A computer readable storage medium having stored thereon a computer program which when executed by a processor implements the method for chinese entity relationship extraction based on incremental learning and multimodal fusion.
Examples
In order to verify the effectiveness of the inventive protocol, the following simulation experiments were performed.
Input: external corpus of three pre-training models (word vector model, entity recognition model, dependency syntactic analysis model), incremental learning sample set phi= [ T of expanded relation data cluster 1 ,T 2 ,…,T n ](n is the number of samples), the test sample set ψ= (T) of chinese entity relation extraction 1 ,T 2 ,…,T q ) (q is the number of test samples), the base relationship category c= (C) between predefined entities 1 ,c 2 ,…,c m ) (m is the number of relationship classes) and basic relationship vocabulary under each class.

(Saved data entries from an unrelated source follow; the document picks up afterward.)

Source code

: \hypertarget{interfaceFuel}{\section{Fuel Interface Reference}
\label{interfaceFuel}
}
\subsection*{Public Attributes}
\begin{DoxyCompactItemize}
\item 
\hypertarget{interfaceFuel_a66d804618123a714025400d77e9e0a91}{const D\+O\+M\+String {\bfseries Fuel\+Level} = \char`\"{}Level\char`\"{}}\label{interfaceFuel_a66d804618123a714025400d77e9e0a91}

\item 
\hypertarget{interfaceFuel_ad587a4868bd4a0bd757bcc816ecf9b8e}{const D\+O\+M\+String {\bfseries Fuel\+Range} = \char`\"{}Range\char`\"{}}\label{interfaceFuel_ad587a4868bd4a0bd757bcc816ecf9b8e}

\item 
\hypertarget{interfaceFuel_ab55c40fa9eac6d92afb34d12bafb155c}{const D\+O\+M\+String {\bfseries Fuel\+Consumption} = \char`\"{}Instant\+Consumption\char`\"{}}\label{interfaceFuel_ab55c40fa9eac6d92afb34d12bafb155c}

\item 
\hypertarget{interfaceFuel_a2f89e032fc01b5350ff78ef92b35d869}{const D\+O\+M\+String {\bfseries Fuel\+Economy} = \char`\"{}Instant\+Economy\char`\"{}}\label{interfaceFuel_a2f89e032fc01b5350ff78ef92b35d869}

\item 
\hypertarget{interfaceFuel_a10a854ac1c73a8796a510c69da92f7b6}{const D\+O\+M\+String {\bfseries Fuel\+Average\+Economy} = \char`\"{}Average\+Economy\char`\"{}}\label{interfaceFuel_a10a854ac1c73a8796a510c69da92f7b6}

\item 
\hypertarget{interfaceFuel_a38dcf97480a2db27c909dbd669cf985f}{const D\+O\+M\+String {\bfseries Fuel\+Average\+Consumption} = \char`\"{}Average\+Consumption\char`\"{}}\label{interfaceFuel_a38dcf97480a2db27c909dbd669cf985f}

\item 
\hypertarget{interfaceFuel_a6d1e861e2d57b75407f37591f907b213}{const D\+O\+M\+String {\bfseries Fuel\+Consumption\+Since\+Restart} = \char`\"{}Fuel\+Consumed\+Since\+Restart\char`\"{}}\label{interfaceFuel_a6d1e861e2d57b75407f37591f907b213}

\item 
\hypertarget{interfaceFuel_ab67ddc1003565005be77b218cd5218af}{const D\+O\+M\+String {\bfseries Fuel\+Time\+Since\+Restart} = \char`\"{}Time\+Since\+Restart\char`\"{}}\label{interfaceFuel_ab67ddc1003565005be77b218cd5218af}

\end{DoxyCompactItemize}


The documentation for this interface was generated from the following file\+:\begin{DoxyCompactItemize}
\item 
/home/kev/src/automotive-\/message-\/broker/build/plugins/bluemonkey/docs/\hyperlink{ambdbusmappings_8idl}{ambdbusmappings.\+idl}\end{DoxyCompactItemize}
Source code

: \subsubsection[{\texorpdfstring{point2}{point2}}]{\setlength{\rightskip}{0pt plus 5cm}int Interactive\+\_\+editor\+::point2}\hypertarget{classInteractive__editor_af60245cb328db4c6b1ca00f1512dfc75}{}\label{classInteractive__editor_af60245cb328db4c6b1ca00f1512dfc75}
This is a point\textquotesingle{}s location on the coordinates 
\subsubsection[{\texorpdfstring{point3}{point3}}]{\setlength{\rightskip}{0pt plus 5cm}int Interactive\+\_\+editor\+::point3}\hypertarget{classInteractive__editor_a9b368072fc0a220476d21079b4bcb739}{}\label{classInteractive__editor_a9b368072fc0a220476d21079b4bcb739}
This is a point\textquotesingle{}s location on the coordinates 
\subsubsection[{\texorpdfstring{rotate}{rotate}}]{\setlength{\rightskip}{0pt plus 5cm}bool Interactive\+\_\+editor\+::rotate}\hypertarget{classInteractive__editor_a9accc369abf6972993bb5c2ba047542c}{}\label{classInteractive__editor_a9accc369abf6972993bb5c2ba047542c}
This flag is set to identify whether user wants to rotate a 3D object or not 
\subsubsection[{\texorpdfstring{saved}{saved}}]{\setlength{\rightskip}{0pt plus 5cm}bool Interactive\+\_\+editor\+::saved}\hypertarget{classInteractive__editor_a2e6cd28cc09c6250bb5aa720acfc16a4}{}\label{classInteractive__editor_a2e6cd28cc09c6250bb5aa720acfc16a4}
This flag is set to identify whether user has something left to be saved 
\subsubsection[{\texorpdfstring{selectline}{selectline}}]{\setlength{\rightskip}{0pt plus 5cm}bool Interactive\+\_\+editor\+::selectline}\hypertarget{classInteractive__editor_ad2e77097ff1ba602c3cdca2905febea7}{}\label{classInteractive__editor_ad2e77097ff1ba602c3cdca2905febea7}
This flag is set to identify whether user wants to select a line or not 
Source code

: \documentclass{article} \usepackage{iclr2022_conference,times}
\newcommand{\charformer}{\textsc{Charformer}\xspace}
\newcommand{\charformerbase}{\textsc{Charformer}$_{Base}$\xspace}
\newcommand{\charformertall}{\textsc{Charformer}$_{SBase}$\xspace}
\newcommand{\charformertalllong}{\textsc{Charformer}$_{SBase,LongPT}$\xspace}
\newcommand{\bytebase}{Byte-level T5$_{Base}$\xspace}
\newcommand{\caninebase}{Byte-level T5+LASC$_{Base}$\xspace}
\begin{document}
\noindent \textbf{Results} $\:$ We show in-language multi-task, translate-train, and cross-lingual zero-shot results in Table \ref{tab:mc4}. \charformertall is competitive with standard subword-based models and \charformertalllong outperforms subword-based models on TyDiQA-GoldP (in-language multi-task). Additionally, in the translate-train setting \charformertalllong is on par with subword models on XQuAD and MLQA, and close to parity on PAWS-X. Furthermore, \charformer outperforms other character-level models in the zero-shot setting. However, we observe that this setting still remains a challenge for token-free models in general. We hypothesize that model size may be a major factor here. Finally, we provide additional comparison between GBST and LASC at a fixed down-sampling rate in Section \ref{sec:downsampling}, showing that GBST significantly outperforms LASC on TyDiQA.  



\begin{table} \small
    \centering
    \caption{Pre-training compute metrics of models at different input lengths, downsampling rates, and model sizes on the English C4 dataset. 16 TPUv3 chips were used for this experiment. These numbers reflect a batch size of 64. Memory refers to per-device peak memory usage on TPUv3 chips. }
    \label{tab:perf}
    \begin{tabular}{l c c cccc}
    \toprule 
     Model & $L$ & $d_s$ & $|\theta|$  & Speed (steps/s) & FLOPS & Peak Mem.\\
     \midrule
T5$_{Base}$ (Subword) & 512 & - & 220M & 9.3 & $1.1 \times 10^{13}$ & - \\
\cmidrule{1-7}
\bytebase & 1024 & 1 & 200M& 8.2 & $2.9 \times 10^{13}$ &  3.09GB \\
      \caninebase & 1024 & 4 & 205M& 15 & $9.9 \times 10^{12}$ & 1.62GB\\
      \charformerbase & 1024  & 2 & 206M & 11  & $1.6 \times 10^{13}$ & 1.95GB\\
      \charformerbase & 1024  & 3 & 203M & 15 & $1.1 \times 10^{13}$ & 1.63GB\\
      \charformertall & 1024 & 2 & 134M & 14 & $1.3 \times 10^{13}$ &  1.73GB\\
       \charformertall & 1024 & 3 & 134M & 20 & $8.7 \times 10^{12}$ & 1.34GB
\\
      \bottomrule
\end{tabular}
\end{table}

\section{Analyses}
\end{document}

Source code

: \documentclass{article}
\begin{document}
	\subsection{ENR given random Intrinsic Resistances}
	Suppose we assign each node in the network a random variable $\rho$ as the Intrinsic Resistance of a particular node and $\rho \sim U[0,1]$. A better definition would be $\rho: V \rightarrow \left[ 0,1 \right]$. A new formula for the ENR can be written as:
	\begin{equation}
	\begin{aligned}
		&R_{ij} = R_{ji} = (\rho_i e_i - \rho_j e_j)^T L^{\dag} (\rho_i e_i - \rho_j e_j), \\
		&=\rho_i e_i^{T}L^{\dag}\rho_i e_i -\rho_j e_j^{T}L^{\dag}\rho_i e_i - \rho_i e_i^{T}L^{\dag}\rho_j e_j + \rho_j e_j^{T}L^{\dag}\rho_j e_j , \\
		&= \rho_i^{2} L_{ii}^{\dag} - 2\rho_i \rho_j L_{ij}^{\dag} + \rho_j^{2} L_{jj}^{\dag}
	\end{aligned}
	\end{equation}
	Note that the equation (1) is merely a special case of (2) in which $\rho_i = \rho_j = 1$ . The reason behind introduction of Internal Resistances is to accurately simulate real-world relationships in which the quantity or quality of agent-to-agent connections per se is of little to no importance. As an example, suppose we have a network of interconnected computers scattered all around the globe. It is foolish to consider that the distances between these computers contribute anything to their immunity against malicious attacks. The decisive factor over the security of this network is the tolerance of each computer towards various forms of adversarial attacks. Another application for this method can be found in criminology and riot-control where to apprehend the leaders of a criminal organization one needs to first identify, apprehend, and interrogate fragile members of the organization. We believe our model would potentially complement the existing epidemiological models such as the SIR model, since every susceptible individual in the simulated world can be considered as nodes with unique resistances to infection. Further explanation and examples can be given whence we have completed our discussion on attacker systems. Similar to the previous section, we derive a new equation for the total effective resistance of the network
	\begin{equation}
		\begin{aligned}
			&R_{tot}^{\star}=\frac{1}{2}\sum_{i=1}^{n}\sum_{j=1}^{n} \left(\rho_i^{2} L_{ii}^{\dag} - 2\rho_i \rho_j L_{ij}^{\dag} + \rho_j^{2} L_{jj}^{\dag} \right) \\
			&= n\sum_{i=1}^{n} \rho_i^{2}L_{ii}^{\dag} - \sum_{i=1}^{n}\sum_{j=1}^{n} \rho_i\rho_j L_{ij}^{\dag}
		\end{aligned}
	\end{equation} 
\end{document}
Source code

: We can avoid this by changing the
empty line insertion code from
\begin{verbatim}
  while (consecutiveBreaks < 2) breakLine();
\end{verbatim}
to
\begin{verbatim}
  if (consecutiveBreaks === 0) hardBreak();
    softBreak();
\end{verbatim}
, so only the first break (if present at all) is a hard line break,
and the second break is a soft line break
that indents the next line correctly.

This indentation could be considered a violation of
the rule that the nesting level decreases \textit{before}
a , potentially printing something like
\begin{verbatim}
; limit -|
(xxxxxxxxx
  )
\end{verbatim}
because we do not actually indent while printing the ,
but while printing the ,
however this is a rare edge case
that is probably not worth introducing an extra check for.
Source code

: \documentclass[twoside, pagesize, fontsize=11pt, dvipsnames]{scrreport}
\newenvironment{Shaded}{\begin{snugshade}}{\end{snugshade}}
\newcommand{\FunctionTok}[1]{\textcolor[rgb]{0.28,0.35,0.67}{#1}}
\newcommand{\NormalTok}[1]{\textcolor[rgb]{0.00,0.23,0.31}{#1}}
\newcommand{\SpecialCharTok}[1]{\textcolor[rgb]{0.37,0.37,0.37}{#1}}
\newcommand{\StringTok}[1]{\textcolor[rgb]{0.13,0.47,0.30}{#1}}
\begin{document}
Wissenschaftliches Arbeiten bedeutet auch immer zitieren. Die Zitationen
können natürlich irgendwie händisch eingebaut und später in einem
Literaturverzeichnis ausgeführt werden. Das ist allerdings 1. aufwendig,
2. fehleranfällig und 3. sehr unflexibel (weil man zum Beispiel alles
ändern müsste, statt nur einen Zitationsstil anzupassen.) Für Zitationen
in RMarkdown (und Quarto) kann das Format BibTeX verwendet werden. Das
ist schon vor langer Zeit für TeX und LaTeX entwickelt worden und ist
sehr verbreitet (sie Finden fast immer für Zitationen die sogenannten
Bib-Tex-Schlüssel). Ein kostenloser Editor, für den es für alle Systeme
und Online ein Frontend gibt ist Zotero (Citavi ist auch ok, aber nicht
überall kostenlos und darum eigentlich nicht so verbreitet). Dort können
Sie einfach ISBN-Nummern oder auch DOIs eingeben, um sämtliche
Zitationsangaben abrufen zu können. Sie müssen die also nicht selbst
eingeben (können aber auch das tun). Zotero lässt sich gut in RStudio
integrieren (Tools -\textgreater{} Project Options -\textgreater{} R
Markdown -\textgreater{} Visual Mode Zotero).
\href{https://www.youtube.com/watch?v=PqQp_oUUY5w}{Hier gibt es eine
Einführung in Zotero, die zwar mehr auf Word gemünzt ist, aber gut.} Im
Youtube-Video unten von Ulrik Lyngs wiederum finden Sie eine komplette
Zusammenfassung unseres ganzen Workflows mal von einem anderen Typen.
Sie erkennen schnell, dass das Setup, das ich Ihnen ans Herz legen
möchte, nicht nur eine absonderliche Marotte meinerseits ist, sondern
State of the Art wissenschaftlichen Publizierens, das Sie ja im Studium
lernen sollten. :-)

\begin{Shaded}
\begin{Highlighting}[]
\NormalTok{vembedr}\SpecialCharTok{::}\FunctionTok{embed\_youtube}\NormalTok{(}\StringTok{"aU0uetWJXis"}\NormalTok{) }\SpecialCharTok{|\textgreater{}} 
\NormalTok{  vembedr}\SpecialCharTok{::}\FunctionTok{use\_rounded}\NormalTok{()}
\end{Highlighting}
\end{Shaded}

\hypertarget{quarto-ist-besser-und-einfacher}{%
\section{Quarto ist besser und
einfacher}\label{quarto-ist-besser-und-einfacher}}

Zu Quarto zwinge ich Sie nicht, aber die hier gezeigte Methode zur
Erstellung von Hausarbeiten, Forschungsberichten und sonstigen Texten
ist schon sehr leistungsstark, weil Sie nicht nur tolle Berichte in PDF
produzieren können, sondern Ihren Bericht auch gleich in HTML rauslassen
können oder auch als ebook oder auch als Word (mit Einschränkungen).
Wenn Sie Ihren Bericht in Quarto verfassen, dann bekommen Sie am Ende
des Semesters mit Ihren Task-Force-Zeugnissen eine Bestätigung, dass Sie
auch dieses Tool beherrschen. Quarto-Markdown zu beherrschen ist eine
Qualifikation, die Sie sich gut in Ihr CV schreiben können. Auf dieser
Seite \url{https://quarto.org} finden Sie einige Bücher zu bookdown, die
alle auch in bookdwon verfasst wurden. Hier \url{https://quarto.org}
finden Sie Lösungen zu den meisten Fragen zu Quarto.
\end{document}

Step 1: three external corpus based on word vector model, entity recognition model and dependency syntax analysis model are used for generating three pre-training models, namely word vector model M, by using the modes in the steps I-III w2v Entity recognition model M ee Dependency syntax analysis model M dp
Step 2: based on the basic relation category c= (C) between entities 1 ,c 2 ,…,c m ) And initializing a relational data cluster according to the following steps of:
step 2.1: obtaining m relational data clusters Cu= (CU) by using the word vector conversion method of 4.2 in the step IV 1 ,…,cu i ,…,cu m ) Wherein, the method comprises the steps of, wherein,relational data cluster representing the ith category, the data amount in the cluster being p i Each data is 250 dimensions.
Step 3: incremental learning sample set phi= [ T ] based on extended data cluster 1 ,T 2 ,…,T n ]Expanding the data cluster according to the following steps:
step 3.1: obtaining each text T by using the recognition mode of 5.2 in the step V i Entity set E in (a).
Step 3.2: for text T i And carrying out clauses.
Step 3.3: the subject, predicate and object in the sentence component are obtained by using the extraction method of 5.4 in the step V and marked as (S, V, O) triples.
Step 3.4: it is determined whether both subject S and object O in the triplet are present in the resulting set of entities E in Step 3.1. If so, entering Step 3.5; if not, ignore and proceed to Step 3.3 for continued analysis.
Step 3.5: using M generated in Step 1 w2v The predicate V is converted into a word vector V by the word vector model, and the word vector V is matched with m relational data clusters CU, if the relational word vector data exists, the predicate V is ignoredSlightly and continuously analyzing in Step 3.3; if not, go to Step 3.6.
Step 3.6: and (3) obtaining the similarity between the predicate vector V and the ith relation cluster by using the calculation mode of 5.7 in the step V.
Step 3.7: obtaining the relation data cluster category index corresponding to the maximum similarity by using the calculation mode of 5.8 in the step VIf its maximum similarity->Greater than or equal to the set threshold->The predicate word vector v is extended to the relational data cluster +.>In (i.e.)>If its maximum similarity is smaller than the threshold +.>Then ignore and go to Step 3.3 for continued analysis.
Step 3.8: and continuously executing according to the incremental learning modes Step 3.1-Step 3.7 until all texts in the sample set phi are learned, storing all data and parameters, and exiting iteration to obtain m expanded relational data clusters CU. Otherwise, go on to Step 3.1.
Step 4: based on the test sample set ψ= (T 1 ,T 2 ,…,T q ) The model M is extracted using the relationship according to the following steps RE And (3) predicting:
step 4.1: for each text T i The same procedure as in Steps 3.1 to 3.3 is used to obtain the real set E and the main predicate (S, V, O) triples of each sentence.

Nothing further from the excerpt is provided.